Ao alcançar o último degrau, viu o local cheio como sempre, mas dessa vez não sentiu o desanimo diário. Ao invés disso, sentiu seu coração leve e as mãos suadas em um contentamento incomum.

— Otário.

Uma voz quase risonha o chamou ao lado. Seu corpo se virou, seguindo a direção, encontrando Naoki encostado na parede com olhos brilhantes parecendo uma criança.

— Heh, você olhou – rindo de sua própria piada, falou se afastando e caminhando na direção do outro que revirava os olhos.

— Quantos anos você tem? 5?

— Cala boca – ouvir Naoki dizer isso pela décima vez em 24 horas, fez Thony sentir que a palavra já era uma marca dele. — Você vai pra faculdade agora?

— Não.
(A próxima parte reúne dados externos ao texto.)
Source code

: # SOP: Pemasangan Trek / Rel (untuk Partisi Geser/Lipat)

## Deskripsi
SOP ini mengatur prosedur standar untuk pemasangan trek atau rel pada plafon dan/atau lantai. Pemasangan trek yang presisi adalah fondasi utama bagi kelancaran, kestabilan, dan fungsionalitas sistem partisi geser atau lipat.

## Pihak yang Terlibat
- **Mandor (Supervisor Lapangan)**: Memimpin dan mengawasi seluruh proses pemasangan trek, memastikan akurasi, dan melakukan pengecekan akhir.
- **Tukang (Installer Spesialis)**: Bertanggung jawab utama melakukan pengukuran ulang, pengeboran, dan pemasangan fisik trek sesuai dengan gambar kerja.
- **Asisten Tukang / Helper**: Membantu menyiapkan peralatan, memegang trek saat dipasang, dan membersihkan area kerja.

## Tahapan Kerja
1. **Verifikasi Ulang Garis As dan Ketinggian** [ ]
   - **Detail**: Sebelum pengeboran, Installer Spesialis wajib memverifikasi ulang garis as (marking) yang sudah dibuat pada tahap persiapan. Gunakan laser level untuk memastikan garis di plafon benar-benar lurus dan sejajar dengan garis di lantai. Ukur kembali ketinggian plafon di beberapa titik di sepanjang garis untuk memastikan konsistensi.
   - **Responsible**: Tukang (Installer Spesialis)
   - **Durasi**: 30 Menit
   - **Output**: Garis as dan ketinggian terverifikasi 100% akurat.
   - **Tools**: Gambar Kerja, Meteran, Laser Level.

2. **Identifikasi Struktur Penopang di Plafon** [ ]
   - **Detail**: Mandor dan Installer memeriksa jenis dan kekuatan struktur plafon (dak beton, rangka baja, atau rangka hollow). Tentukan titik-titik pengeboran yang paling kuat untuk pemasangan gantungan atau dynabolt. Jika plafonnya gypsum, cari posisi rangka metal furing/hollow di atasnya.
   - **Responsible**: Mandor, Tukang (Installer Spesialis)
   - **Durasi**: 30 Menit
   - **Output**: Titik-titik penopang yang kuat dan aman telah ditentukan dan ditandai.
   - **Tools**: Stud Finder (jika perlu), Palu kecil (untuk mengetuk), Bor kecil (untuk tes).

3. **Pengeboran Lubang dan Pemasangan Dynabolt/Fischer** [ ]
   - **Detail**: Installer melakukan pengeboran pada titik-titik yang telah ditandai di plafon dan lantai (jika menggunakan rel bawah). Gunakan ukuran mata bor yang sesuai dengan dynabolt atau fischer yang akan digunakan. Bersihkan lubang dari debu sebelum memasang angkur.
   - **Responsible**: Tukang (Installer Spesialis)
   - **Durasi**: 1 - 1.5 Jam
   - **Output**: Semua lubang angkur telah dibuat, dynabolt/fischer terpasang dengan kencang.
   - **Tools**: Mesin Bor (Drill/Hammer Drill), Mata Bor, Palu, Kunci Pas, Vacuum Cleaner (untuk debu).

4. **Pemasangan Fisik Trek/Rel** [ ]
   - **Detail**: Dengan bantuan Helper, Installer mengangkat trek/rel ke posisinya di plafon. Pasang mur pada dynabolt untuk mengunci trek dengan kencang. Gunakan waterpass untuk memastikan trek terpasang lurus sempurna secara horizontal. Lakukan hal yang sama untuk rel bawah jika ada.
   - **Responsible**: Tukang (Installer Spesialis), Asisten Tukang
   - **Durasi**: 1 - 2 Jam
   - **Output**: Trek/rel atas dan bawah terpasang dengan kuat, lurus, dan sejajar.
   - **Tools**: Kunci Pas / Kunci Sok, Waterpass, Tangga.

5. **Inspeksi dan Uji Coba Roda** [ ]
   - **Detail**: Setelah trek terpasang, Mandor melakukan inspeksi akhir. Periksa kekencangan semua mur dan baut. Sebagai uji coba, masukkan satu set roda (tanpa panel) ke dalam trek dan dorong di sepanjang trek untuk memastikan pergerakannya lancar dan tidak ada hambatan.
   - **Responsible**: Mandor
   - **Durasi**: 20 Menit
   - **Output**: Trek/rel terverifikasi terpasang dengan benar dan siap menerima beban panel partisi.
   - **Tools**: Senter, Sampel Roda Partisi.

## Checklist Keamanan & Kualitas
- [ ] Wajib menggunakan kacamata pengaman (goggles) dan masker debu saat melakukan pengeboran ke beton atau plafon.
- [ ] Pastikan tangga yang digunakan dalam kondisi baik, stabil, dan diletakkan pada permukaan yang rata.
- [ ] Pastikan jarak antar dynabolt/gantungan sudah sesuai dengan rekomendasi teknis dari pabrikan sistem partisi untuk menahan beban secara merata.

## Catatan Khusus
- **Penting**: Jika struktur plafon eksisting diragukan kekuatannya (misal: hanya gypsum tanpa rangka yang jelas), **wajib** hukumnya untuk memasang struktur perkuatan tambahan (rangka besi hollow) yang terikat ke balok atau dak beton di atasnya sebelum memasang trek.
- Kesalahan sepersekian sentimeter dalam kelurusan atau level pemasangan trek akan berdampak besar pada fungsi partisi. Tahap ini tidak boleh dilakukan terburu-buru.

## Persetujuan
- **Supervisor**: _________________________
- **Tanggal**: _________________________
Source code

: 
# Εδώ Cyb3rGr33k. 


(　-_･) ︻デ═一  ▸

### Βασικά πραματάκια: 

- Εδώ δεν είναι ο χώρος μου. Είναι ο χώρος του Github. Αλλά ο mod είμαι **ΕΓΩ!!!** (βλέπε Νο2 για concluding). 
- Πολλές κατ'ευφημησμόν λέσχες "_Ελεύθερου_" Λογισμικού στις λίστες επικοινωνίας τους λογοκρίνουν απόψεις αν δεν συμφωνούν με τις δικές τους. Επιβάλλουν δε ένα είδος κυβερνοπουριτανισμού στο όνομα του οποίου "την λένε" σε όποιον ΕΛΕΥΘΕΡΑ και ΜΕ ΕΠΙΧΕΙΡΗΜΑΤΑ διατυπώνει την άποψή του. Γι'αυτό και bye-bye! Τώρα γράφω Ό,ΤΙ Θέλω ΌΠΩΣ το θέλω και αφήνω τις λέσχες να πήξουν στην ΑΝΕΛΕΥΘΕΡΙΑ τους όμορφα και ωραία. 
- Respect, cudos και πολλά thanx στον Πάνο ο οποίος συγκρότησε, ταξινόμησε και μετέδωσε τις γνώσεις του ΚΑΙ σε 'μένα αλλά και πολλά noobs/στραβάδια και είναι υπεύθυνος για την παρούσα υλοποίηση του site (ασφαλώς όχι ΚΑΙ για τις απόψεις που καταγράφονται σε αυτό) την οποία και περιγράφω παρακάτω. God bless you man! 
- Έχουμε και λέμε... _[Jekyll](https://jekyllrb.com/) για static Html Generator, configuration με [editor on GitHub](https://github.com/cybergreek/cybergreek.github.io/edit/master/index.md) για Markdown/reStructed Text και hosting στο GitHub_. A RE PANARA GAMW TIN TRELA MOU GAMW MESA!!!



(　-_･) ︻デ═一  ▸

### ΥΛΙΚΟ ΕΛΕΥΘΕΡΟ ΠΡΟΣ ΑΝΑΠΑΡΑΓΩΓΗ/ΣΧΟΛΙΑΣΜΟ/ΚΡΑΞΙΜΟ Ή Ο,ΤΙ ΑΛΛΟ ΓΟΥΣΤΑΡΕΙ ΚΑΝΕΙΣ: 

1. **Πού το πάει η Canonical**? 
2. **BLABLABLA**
Hoje não tenho aula.

— Ah...

De repente o sorriso desapareceu. O jovem estava contente até então porque sabia que teria pouco tempo para ver o amigo e, por isso, conseguiria trocar algumas palavras. Porém, agora o ouvindo anunciar aquilo, o fez esquecer tudo o que tinha planejado.

— Ah, então a gente pode conversar... – Falou tentando disfarçar o nervosismo nos olhos.

— É.

— Legal...

— E agora você tá nervoso – Thony provocou, olhando para os trens com um sorriso no canto dos lábios.

— Não. Cala boca!

— Heh... – Riu do jeito exagerado como o outro repetia as palavras e então se virou, cruzando os braços. — Faz tempo que você tava esperando aqui?

— Nem tanto. Por que?

— É que, sei lá, você vive ocupado enganando os otários no jogo... Achei que você nem ia vir.

— É... Mas, eu meio que tava animado pra te ver.

As palavras saíram timidamente, entretanto foram honestas suficiente para trocar a expressão convencida de Thony para olhos surpresos.

O rosto de Naoki fitando o chão também tinha olhos arregalados, mas acompanhavam bochechas vermelhas e lábios que se mordiam esperando ouvir alguma coisa.

Thony não sabia como responder. Seu coração batia rápido contente por ouvir aquilo ao mesmo tempo que sua mente se confundia tentando decifrar a situação. Novamente, desviou o rosto, rindo baixo, quebrando o clima entre eles.

— Credo, Naoki.

— Cala boca!

Seu comentário fez o maior ficar ainda mais vermelho, porém dessa vez, as bochechas avelã de Thony se tornaram vermelhas enquanto ele ria sem jeito.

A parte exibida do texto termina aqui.